The Supreme Court’s holding in Gunn v. State, 227 Ga. 786, 787 (4) (183 SE2d 389) (1971), was based on the common law doctrine, set forth in 22 CJS, Criminal Law, § 27,. that the repeal of a criminal statute without a saving provision or the simultaneous re-enactment of a substantially similar statute evidences a legislative intent to pardon offenses previously committed under the statute which have not yet been prosecuted to final judgment. Although former Code Ann. § 5-9914 was repealed without a saving provision when the Official Code of Georgia Annotated took effect, the circumstances of its repeal tend to indicate that the offense was omitted from the new Code inadvertently and thus without any legislative intent to pardon previously committed offenses.
In passing the new Code, the Legislature specifically declared its intention not to alter existing substantive law, as follows: “The enactment of this Code is intended as a recodification, revision, modernization, and reenactment of the general laws of the State of Georgia which are currently of force and is intended, where possible, to resolve conflicts which exist in the law and to repeal those laws which are obsolete as a result of the passage of time or other causes, which have been declared unconstitutional or invalid, or which have been superseded by the enactment of later laws.
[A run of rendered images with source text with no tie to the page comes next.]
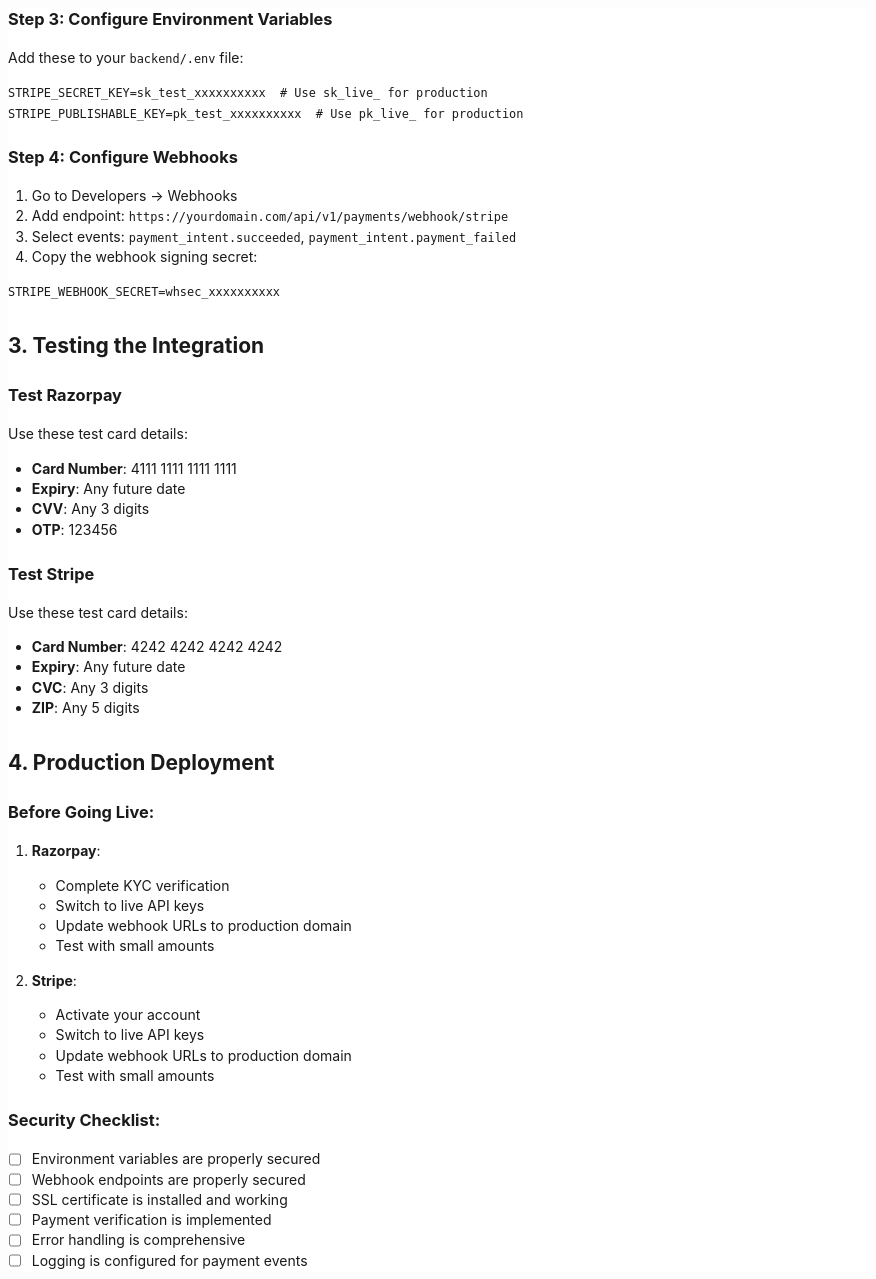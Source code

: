 ### Step 3: Configure Environment Variables
Add these to your `backend/.env` file:
```env
STRIPE_SECRET_KEY=sk_test_xxxxxxxxxx  # Use sk_live_ for production
STRIPE_PUBLISHABLE_KEY=pk_test_xxxxxxxxxx  # Use pk_live_ for production
```

### Step 4: Configure Webhooks
1. Go to Developers → Webhooks
2. Add endpoint: `https://yourdomain.com/api/v1/payments/webhook/stripe`
3. Select events: `payment_intent.succeeded`, `payment_intent.payment_failed`
4. Copy the webhook signing secret:
```env
STRIPE_WEBHOOK_SECRET=whsec_xxxxxxxxxx
```

## 3. Testing the Integration

### Test Razorpay
Use these test card details:
- **Card Number**: 4111 1111 1111 1111
- **Expiry**: Any future date
- **CVV**: Any 3 digits
- **OTP**: 123456

### Test Stripe
Use these test card details:
- **Card Number**: 4242 4242 4242 4242
- **Expiry**: Any future date
- **CVC**: Any 3 digits
- **ZIP**: Any 5 digits

## 4. Production Deployment

### Before Going Live:
1. **Razorpay**:
   - Complete KYC verification
   - Switch to live API keys
   - Update webhook URLs to production domain
   - Test with small amounts

2. **Stripe**:
   - Activate your account
   - Switch to live API keys
   - Update webhook URLs to production domain
   - Test with small amounts

### Security Checklist:
- [ ] Environment variables are properly secured
- [ ] Webhook endpoints are properly secured
- [ ] SSL certificate is installed and working
- [ ] Payment verification is implemented
- [ ] Error handling is comprehensive
- [ ] Logging is configured for payment events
Except as otherwise specifically provided by particular provisions of this Code, the enactment of this Code by the General Assembly is not intended to alter the substantive law in existence on the effective date of this Code.” OCGA § 1-1-2. (Emphasis supplied.)
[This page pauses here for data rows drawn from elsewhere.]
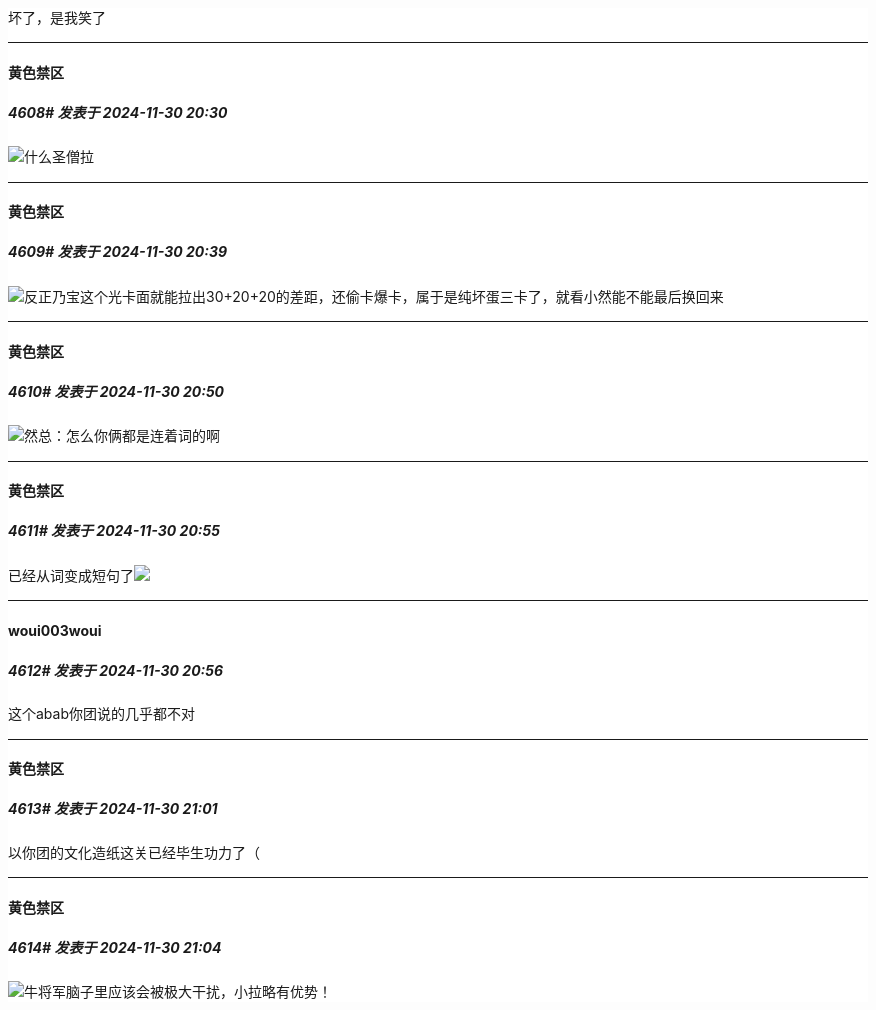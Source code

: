 坏了，是我笑了

*****

####  黄色禁区  
##### 4608#       发表于 2024-11-30 20:30

<img src="https://static.saraba1st.com/image/smiley/face2017/067.png" referrerpolicy="no-referrer">什么圣僧拉


*****

####  黄色禁区  
##### 4609#       发表于 2024-11-30 20:39

<img src="https://static.saraba1st.com/image/smiley/face2017/067.png" referrerpolicy="no-referrer">反正乃宝这个光卡面就能拉出30+20+20的差距，还偷卡爆卡，属于是纯坏蛋三卡了，就看小然能不能最后换回来


*****

####  黄色禁区  
##### 4610#       发表于 2024-11-30 20:50

<img src="https://static.saraba1st.com/image/smiley/face2017/067.png" referrerpolicy="no-referrer">然总：怎么你俩都是连着词的啊


*****

####  黄色禁区  
##### 4611#       发表于 2024-11-30 20:55

已经从词变成短句了<img src="https://static.saraba1st.com/image/smiley/face2017/068.png" referrerpolicy="no-referrer">

*****

####  woui003woui  
##### 4612#       发表于 2024-11-30 20:56

这个abab你团说的几乎都不对


*****

####  黄色禁区  
##### 4613#       发表于 2024-11-30 21:01

以你团的文化造纸这关已经毕生功力了（

*****

####  黄色禁区  
##### 4614#       发表于 2024-11-30 21:04

<img src="https://static.saraba1st.com/image/smiley/face2017/067.png" referrerpolicy="no-referrer">牛将军脑子里应该会被极大干扰，小拉略有优势！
The repeal of former Code Ann. § 5-9914 occurred not as the result of any specific reference to that section in the new Code but pursuant to the general repeal of the entire 1933 Code, as amended, which necessarily accompanied the new Code’s passage. See OCGA § 1-1-10 (a) (1 & 2). In view of the Legislature’s express statement of intention not to change the substantive law “[ejxcept as otherwise specifically provided by particular provisions of [the new] Code,” and its verbatim re-enactment of the language of former Code Ann. § 5-9914 at its next available opportunity after passage of the new Code, I am led inescapably to the conclusion that the Legislature never had any intention of deleting this offense from the criminal law. Consequently, I find no legislative intention to pardon offenses previously committed under the former code section and would order the indictments in this case reinstated.
I am authorized to state that Chief Judge McMurray and Presiding Judge Deen join in this dissent.